On December 18, 2018, new impaired driving laws went into effect across the country. From now on, if you’re pulled over by a police officer for any reason they no longer need reasonable suspicion—in the past that was slurred speech, the smell of alcohol, or generally strange behavior—to demand a breath sample. Those who support the new legislature say it will make roads safer by making people think twice before getting in their car (Mothers Against Drunk Driving (MADD) predicts it will reduce roadside deaths); those who don’t say it gives law enforcement an unprecedented amount of power that might actually violate a section of the Charter of Rights and Freedoms.
Here’s a brief history of impaired driving laws in Canada:
Canadian Criminal Law Amendment Act (commonly known as the “Breathalizer Legislation”) – 1969
Based on British legislation from two years prior, this act set the basis for our modern impaired driving laws.
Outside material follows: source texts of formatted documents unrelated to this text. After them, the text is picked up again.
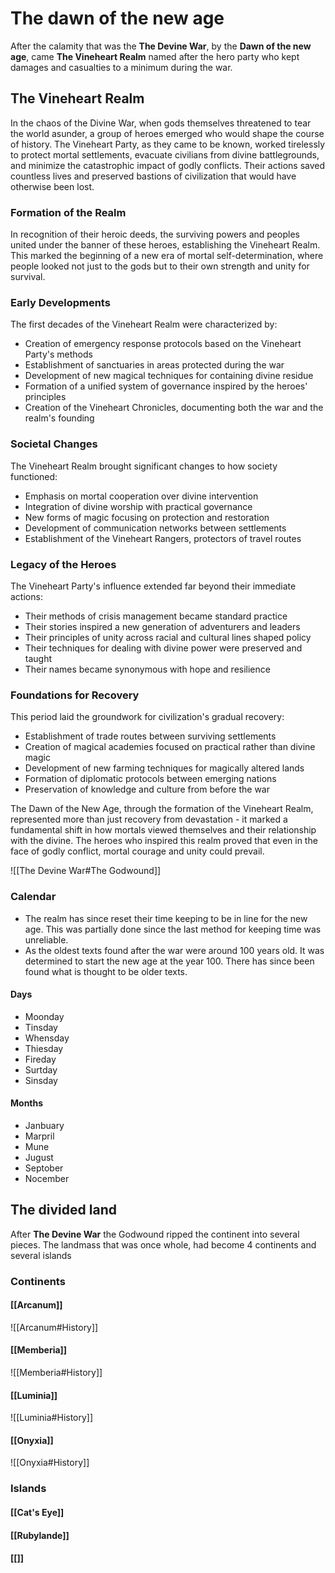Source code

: # The dawn of the new age
After the calamity that was the **The Devine War**, by the **Dawn of the new age**, came **The Vineheart Realm** named after the hero party who kept damages and casualties to a minimum during the war.

## The Vineheart Realm
In the chaos of the Divine War, when gods themselves threatened to tear the world asunder, a group of heroes emerged who would shape the course of history. The Vineheart Party, as they came to be known, worked tirelessly to protect mortal settlements, evacuate civilians from divine battlegrounds, and minimize the catastrophic impact of godly conflicts. Their actions saved countless lives and preserved bastions of civilization that would have otherwise been lost.

### Formation of the Realm
In recognition of their heroic deeds, the surviving powers and peoples united under the banner of these heroes, establishing the Vineheart Realm. This marked the beginning of a new era of mortal self-determination, where people looked not just to the gods but to their own strength and unity for survival.

### Early Developments
The first decades of the Vineheart Realm were characterized by:
- Creation of emergency response protocols based on the Vineheart Party's methods
- Establishment of sanctuaries in areas protected during the war
- Development of new magical techniques for containing divine residue
- Formation of a unified system of governance inspired by the heroes' principles
- Creation of the Vineheart Chronicles, documenting both the war and the realm's founding

### Societal Changes
The Vineheart Realm brought significant changes to how society functioned:
- Emphasis on mortal cooperation over divine intervention
- Integration of divine worship with practical governance
- New forms of magic focusing on protection and restoration
- Development of communication networks between settlements
- Establishment of the Vineheart Rangers, protectors of travel routes

### Legacy of the Heroes
The Vineheart Party's influence extended far beyond their immediate actions:
- Their methods of crisis management became standard practice
- Their stories inspired a new generation of adventurers and leaders
- Their principles of unity across racial and cultural lines shaped policy
- Their techniques for dealing with divine power were preserved and taught
- Their names became synonymous with hope and resilience

### Foundations for Recovery
This period laid the groundwork for civilization's gradual recovery:
- Establishment of trade routes between surviving settlements
- Creation of magical academies focused on practical rather than divine magic
- Development of new farming techniques for magically altered lands
- Formation of diplomatic protocols between emerging nations
- Preservation of knowledge and culture from before the war

The Dawn of the New Age, through the formation of the Vineheart Realm, represented more than just recovery from devastation - it marked a fundamental shift in how mortals viewed themselves and their relationship with the divine. The heroes who inspired this realm proved that even in the face of godly conflict, mortal courage and unity could prevail.

![[The Devine War#The Godwound]]

### Calendar
- The realm has since reset their time keeping to be in line for the new age.
	This was partially done since the last method for keeping time was unreliable.
- As the oldest texts found after the war were around 100 years old.
	It was determined to start the new age at the year 100.
	There has since been found what is thought to be older texts.

#### Days
- Moonday
- Tinsday
- Whensday
- Thiesday
- Fireday
- Surtday
- Sinsday

#### Months
- Janbuary
- Marpril
- Mune
- Jugust
- Septober
- Nocember

## The divided land
After **The Devine War** the Godwound ripped the continent into several pieces.
The landmass that was once whole, had become 4 continents and several islands

### Continents


#### [[Arcanum]]

![[Arcanum#History]]


#### [[Memberia]]

![[Memberia#History]]

#### [[Luminia]]

![[Luminia#History]]

#### [[Onyxia]]

![[Onyxia#History]]


### Islands

#### [[Cat's Eye]]


#### [[Rubylande]]


#### [[]]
The law made it illegal to drive a motor vehicle with a BAC exceeding 0.08%. It also gave law enforcement the authority to administer roadside breathalyzer tests to anyone reasonably suspected of being impaired (and made it an offence to refuse these tests).
Bill C-19 – 1985
This legislation introduced harsher penalties and two new charges, and gave law enforcement the authority to obtain a blood sample when a breath sample could not be obtained.
Supreme Court Ruling – 1986
A year after Bill C-19, the Supreme Court decided that police could suspend a driver’s license for 24 hours instead of arresting them.
Roadside check stops in the 70s and the formation of groups like MADD in the 80s contributed to public awareness and stigmatization of impaired driving.
MADD says that drug- or alcohol-related crashes kill four Canadians a day; combined they represent the leading criminal cause of death in the country.